As the semester comes to a close, I find myself in a nostalgic, uncharacteristic mood.  Four years ago, I was just trying to survive my first finals week as a stressed-out, overwhelmed freshman. It sounds cliché, but I have no idea how time has moved so quickly, and now I’m concluding my last ever fall semester as an undergraduate. My best friend and I met for lunch today and we couldn’t believe how much we have grown since we met on move-in day at Redding. It feels like a lifetime ago, yet it also feels like yesterday. I have a feeling a lot of clichés will be thrown out in this post, but I can’t help it.

I came into college declared as an English major, not knowing much beyond my passion for reading and writing. Despite some looming doubts and outside voices, I trusted I would figure out my path eventually. Over the past years, I took literature classes that excited me, creative writing classes that bettered me, and English classes that just sounded fun. I became a member of the Writing Fellows Program, a writer (and now editor) for this blog, and an editor of Caesura, the campus literary magazine. I also added history as a second major and worked extremely hard to balance two of the most writing-centric subjects offered at the university. Sometimes it was a lot, but I made it out alive. I successfully increased my passions through my education and will leave UD this upcoming spring as a better student and a better person.
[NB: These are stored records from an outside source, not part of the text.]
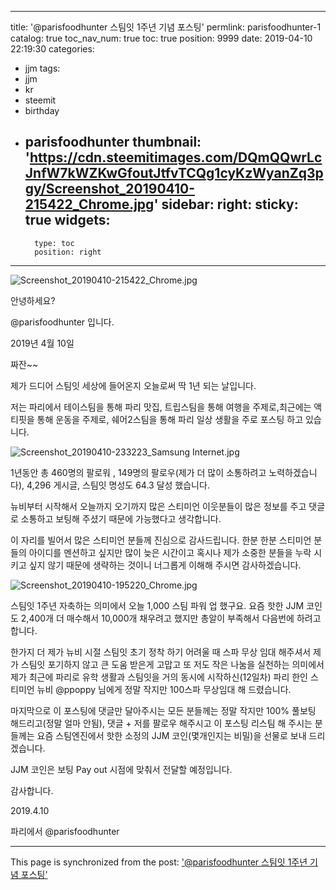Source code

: 
---
title: '@parisfoodhunter 스팀잇 1주년 기념 포스팅'
permlink: parisfoodhunter-1
catalog: true
toc_nav_num: true
toc: true
position: 9999
date: 2019-04-10 22:19:30
categories:
- jjm
tags:
- jjm
- kr
- steemit
- birthday
- parisfoodhunter
thumbnail: 'https://cdn.steemitimages.com/DQmQQwrLcJnfW7kWZKwGfoutJtfvTCQg1cyKzWyanZq3pgy/Screenshot_20190410-215422_Chrome.jpg'
sidebar:
    right:
        sticky: true
widgets:
    -
        type: toc
        position: right
---


![Screenshot_20190410-215422_Chrome.jpg](https://cdn.steemitimages.com/DQmQQwrLcJnfW7kWZKwGfoutJtfvTCQg1cyKzWyanZq3pgy/Screenshot_20190410-215422_Chrome.jpg)

안녕하세요?

@parisfoodhunter 입니다.

2019년 4월 10일

짜잔~~

제가 드디어 스팀잇 세상에 들어온지 오늘로써 딱 1년 되는 날입니다.

저는 파리에서 테이스팀을 통해 파리 맛집, 트립스팀을 통해 여행을 주제로,최근에는 액티핏을 통해 운동을 주제로, 쉐어2스팀을 통해 파리 일상 생활을 주로 포스팅 하고 있습니다. 

![Screenshot_20190410-233223_Samsung Internet.jpg](https://cdn.steemitimages.com/DQmWvx6Knsu71Jd9EbvW9xhKfooZESU1g2o5AwSpVr4Xasz/Screenshot_20190410-233223_Samsung%20Internet.jpg)

1년동안 총 460명의 팔로워 , 149명의 팔로우(제가 더 많이 소통하려고 노력하겠습니다), 4,296 게시글, 스팀잇 명성도 64.3 달성 했습니다. 

뉴비부터 시작해서 오늘까지 오기까지 많은 스티미언 이웃분들이 많은 정보를 주고 댓글로 소통하고 보팅해 주셨기 때문에 가능했다고 생각합니다. 

이 자리를 빌어서 많은 스티미언 분들께 진심으로 감사드립니다. 
한분 한분 스티미언 분들의 아이디를 멘션하고 싶지만 많이 늦은 시간이고 혹시나 제가 소중한 분들을 누락 시키고 싶지 않기 때문에 생략하는 것이니 너그롭게 이해해 주시면 감사하겠습니다. 

![Screenshot_20190410-195220_Chrome.jpg](https://cdn.steemitimages.com/DQmaTm3oZgYBQB4FpLMa3Y8YLm8EWcJtSBS2UZjm65EpeHG/Screenshot_20190410-195220_Chrome.jpg)


스팀잇 1주년 자축하는 의미에서 오늘 1,000 스팀 파워 업 했구요. 요즘 핫한 JJM 코인도 2,400개 더 매수해서 10,000개 채우려고 했지만 총알이 부족해서 다음번에 하려고 합니다.

한가지 더 제가 뉴비 시절 스팀잇 초기 정착 하기 어려울 때 스파 무상 임대 해주셔서 제가 스팀잇 포기하지 않고 큰 도움 받은게 고맙고 또 저도 작은 나눔을 실천하는 의미에서  제가 최근에 파리로 유학 생활과 스팀잇을  거의 동시에 시작하신(12일차) 파리 한인 스티미언 뉴비 @ppoppy 님에게 정말 작지만 100스파 무상임대 해 드렸습니다. 

마지막으로 이 포스팅에 댓글만 달아주시는 모든 분들께는 정말 작지만 100% 풀보팅 해드리고(정말 얼마 안됨), 댓글 + 저를 팔로우 해주시고 이 포스팅 리스팀 해 주시는 분들께는 요즘 스팀엔진에서 핫한 소정의 JJM 코인(몇개인지는 비밀)을 선물로 보내 드리겠습니다.

JJM 코인은 보팅 Pay out 시점에 맞춰서 전달할 예정입니다. 

감사합니다. 

2019.4.10

파리에서 @parisfoodhunter

- - -

This page is synchronized from the post: ['@parisfoodhunter 스팀잇 1주년 기념 포스팅'](https://steemit.com/@parisfoodhunter/parisfoodhunter-1)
This fall, I had one English class left to satisfy my degree. My honors senior capstone experience was ENGL480, a course that worked with UD’s Special Collections to analyze the Langston Hughes Ephemera Collection. While the class pushed me outside of my comfort zone, forcing me to interact with material objects and eventually curate a pop-up exhibit, the experience taught me valuable skills about writing for a digital platform and a museum catalog. On Wednesday, December 5, our class got to present our work in the Scholar in the Library series in Morris. Standing up in front of so many faculty members was definitely intimidating, but I felt proud to showcase our semester-long projects. It didn’t sink in until the next day that my time in the English department at UD is over. Next semester I will be taking electives and finishing my history degree. As the girl that chose her major simply because she loved it, I can truly say that I now love reading and writing ten times more than I ever did, and I look forward to finishing my debut novel after graduation.